The main issue with the lock in and keeping with the variable rate is Risk tolerance. If you did lock in, atleast your money allocation is easy, you put X into MTG, X into RRSP, X into vacation and never have to worry for the next 5 years.

Not really knowing your full situation, i'll quote an article:

Quote:
Instead of trying to guess where rates are headed, consumers would do better to think about their own situation. They should evaluate their personal balance sheets and risk tolerance. The decision of whether to go short (variable) or long (fixed) will depend on the consumers’ tolerance for risk as well as their ability to withstand increases in mortgage payments.

The first time homebuyer or those with minimal down payment represent the perfect consumer to go long-term fixed mortgage rate. If the consumer is at or near their maximum GDS/TDS ratios, they cannot take the chance of increasing interest rates. The worrywart, who is constantly looking at interest rates and can’t sleep at night wondering if it is time to lock in, should also go long-term fixed mortgage rate. The seasoned veteran who has plenty of equity in their home or has little time left on their mortgage, i.e. 5 to 10 years remaining on their amortization, can afford to go variable rate and take the risk.
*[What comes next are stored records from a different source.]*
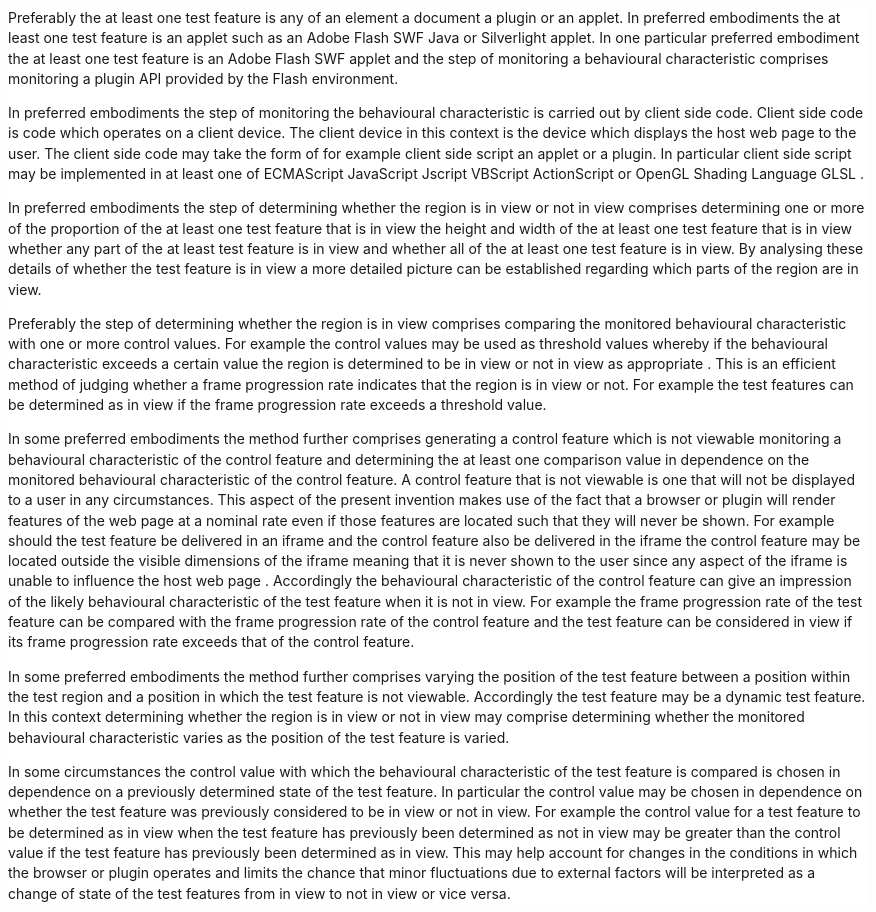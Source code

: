 Preferably the at least one test feature is any of an element a document a plugin or an applet. In preferred embodiments the at least one test feature is an applet such as an Adobe Flash SWF Java or Silverlight applet. In one particular preferred embodiment the at least one test feature is an Adobe Flash SWF applet and the step of monitoring a behavioural characteristic comprises monitoring a plugin API provided by the Flash environment.

In preferred embodiments the step of monitoring the behavioural characteristic is carried out by client side code. Client side code is code which operates on a client device. The client device in this context is the device which displays the host web page to the user. The client side code may take the form of for example client side script an applet or a plugin. In particular client side script may be implemented in at least one of ECMAScript JavaScript Jscript VBScript ActionScript or OpenGL Shading Language GLSL .

In preferred embodiments the step of determining whether the region is in view or not in view comprises determining one or more of the proportion of the at least one test feature that is in view the height and width of the at least one test feature that is in view whether any part of the at least test feature is in view and whether all of the at least one test feature is in view. By analysing these details of whether the test feature is in view a more detailed picture can be established regarding which parts of the region are in view.

Preferably the step of determining whether the region is in view comprises comparing the monitored behavioural characteristic with one or more control values. For example the control values may be used as threshold values whereby if the behavioural characteristic exceeds a certain value the region is determined to be in view or not in view as appropriate . This is an efficient method of judging whether a frame progression rate indicates that the region is in view or not. For example the test features can be determined as in view if the frame progression rate exceeds a threshold value.

In some preferred embodiments the method further comprises generating a control feature which is not viewable monitoring a behavioural characteristic of the control feature and determining the at least one comparison value in dependence on the monitored behavioural characteristic of the control feature. A control feature that is not viewable is one that will not be displayed to a user in any circumstances. This aspect of the present invention makes use of the fact that a browser or plugin will render features of the web page at a nominal rate even if those features are located such that they will never be shown. For example should the test feature be delivered in an iframe and the control feature also be delivered in the iframe the control feature may be located outside the visible dimensions of the iframe meaning that it is never shown to the user since any aspect of the iframe is unable to influence the host web page . Accordingly the behavioural characteristic of the control feature can give an impression of the likely behavioural characteristic of the test feature when it is not in view. For example the frame progression rate of the test feature can be compared with the frame progression rate of the control feature and the test feature can be considered in view if its frame progression rate exceeds that of the control feature.

In some preferred embodiments the method further comprises varying the position of the test feature between a position within the test region and a position in which the test feature is not viewable. Accordingly the test feature may be a dynamic test feature. In this context determining whether the region is in view or not in view may comprise determining whether the monitored behavioural characteristic varies as the position of the test feature is varied.

In some circumstances the control value with which the behavioural characteristic of the test feature is compared is chosen in dependence on a previously determined state of the test feature. In particular the control value may be chosen in dependence on whether the test feature was previously considered to be in view or not in view. For example the control value for a test feature to be determined as in view when the test feature has previously been determined as not in view may be greater than the control value if the test feature has previously been determined as in view. This may help account for changes in the conditions in which the browser or plugin operates and limits the chance that minor fluctuations due to external factors will be interpreted as a change of state of the test features from in view to not in view or vice versa.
Something to keep in mind is that variable rate mortgages allow consumers to lock in to a fixed rate at any time without costs. While there's no up-front cost to the change, not all lenders will lock in at the fully discounted five-year fixed rate mortgage.
If you asking for an opinion, I wouldn't change your P -0.75 until the 30months is up, not knowing how much you pay monthly and how far you're into your mortgage. Your savings are acutally quite substantial with a 2% different in rate and with 30mnths left, i'll take advantage of that,

HISTORICALLY, variables over the last 40years or so, variable has come out on top in saving yourself money over a life of a mortgage:

Example:
Quote:
Linda Long had a fixed rate of 7.5 per cent, with monthly payments of $799. Shelly Short opted for a variable rate mortgage (VRM) that began with a rate of 6.5 per cent. Her rate changed 15 times over the course of the first three years, fluctuating between 3.75 per cent and 6.25 per cent, but never exceeded the 6.5 per cent at its outset. She chose to match Linda's repayments of $799. In the first three years both women repaid $28,749. The interest on Linda's loan totalled $21,394 and her principal declined by $7,355. The interest on Shelly's loan amounted to $13,171 and her principal dropped by $15,576. That Shelly repaid $8,221 more than Linda off the principal after only three years, even though the total repayments were identical
Yes the rates are low @ 3.65% as long as you can live with risk tolerance. I would stick with your current mtg, even in 30mnths, prime rate has increase back to pre 2008 lvls, which would average roughly 4.5% while fixed were around 6.5%.

Take a look at this graph, and it shows you what was fixed (with a 1.5% discount, as thats roughly the market avg.) vs a variable prime (without a -%)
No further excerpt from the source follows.